Be a Hero, Save a Project

Update: .Net ended up posting my comments. Here’s the link if you’re interested; I’m one of many responses.

I figured I’d head this post with a photo of my most recent home office inspiration. Master Chief rocks. I need to write about Halo sometime. Nerdcore.

Anyways, I recently put together a little opinion about the place of project management in the web world and sent it in to a magazine. I don’t know if it will get published, but I’ll post it here as well. Hope it’s at least entertaining. I wrote it while sitting in Dulles trying to recover from a crazy day.

Project managers often cause more harm than good. I work independently as a freelance project manager for exactly that reason.

I think project managers tend to take roles that they shouldn’t for multiple reasons, the project is dragging, team leads are unavailable, budget is running out, you name it. The pressure to control variables that destroy projects can turn them into power-sucking monsters. I’m hearing Harvey Dent right now, “You either die a hero or live long enough to see yourself become the villain”. A wise friend once summed up an experience by saying that as a PM if a project fails, it’s his fault; if it succeeds it’s the team’s success. Sometimes that means as project managers we have to be “the hero that [the team] deserves, but not the one [they] need right now”. I hope you’re catching all of the super hero references. PM’s should be exactly that, super heroes. 

At SuperFriendly we’ve structured project management to defeat apathy and the forces of evil. Conventional project management puts up barriers, resists non-conformity, and strains the creative process. I think almost every designer can relate to the swoop and poop. A PM swoops in, tosses out several minutes of earth shattering changes or constraints, then flies off to some meeting. The project team has clean up the mess and carry on. This tends to happen when dollars are king and PMs are inept at controlling and foreseeing problems. There is an ever present pressure to supply a service or product for the most amount of money in the least amount of time. The result is usually mediocrity. What a team really needs is the project’s ultimate advocate. 

I put the project first and I don’t BS anyone.

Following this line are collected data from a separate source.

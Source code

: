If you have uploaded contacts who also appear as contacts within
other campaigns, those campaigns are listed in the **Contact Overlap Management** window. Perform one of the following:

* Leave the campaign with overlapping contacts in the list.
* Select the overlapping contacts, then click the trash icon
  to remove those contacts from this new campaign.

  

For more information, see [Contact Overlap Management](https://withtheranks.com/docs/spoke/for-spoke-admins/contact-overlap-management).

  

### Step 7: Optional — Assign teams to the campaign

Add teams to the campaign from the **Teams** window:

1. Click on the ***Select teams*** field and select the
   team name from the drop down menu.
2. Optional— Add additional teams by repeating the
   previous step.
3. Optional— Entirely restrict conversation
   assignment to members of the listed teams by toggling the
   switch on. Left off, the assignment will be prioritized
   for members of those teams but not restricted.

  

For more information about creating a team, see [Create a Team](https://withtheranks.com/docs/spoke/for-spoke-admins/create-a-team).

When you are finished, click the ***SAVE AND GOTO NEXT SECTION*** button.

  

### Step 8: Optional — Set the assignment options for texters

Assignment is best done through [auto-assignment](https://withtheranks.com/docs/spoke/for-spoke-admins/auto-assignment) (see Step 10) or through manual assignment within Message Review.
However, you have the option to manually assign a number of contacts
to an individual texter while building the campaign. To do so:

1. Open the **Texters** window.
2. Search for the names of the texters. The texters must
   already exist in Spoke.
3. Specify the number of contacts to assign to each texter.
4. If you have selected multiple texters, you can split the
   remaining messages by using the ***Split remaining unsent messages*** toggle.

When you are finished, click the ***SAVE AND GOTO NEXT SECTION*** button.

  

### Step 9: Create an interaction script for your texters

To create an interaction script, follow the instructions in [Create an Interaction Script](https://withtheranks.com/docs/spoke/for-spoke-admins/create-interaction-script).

I make it very clear to all stakeholders that I advocate each project I put my name to. I have what feels like a million little things I do to keep that a reality, but it can be boiled down to several simple principles. Fight for quality, stand up for the team, tell the truth, and put on my cape—being willing to pay the ultimate price to save the project. Living by this code keeps me from manipulating, shifting blame, caving for extra margin, failing to plan, or being a miserable person to work with. I facilitate, I don’t mandate. I converse, I don’t coerce. I hope for the best and plan for the worst. 

Take one of my recent projects for example. The client needed a ton of work but we knew they wouldn’t be keen on how much it would cost. I spent two weeks building their trust in my team, drawing up schedules and deliverables, and figuring pricing to make sure I’d hit a margin. I made it clear to the client that I wouldn’t bid to their budget and told them the exact truth about what we could do and why they needed us. We won the job.  Since then we’ve kicked off, pivoted for their needs, planned to our strengths, told them the difficult truths about their current performance, and made extra trips to visit; all while we’ve maintained their trust and our ability to meet deadlines while augmenting the project to fit their exact needs. We’re not sticking them on details and we’re not cheapening our work. We’ve worked to facilitate their needs within the constraints that we set together. It doesn’t always happen this way, but when things do get ugly, clients know exactly where I stand: right beside the project, fighting to maintain success.

Project management is rife with problems because the opportunity to be a bad human for the sake of earning some extra dollars is ever present. Ultimately, a PM needs to be a solid person. It’s not impossible, but it’s sometimes hard. My advice is to work hard, stand up for the project, and wear a cape (sometimes).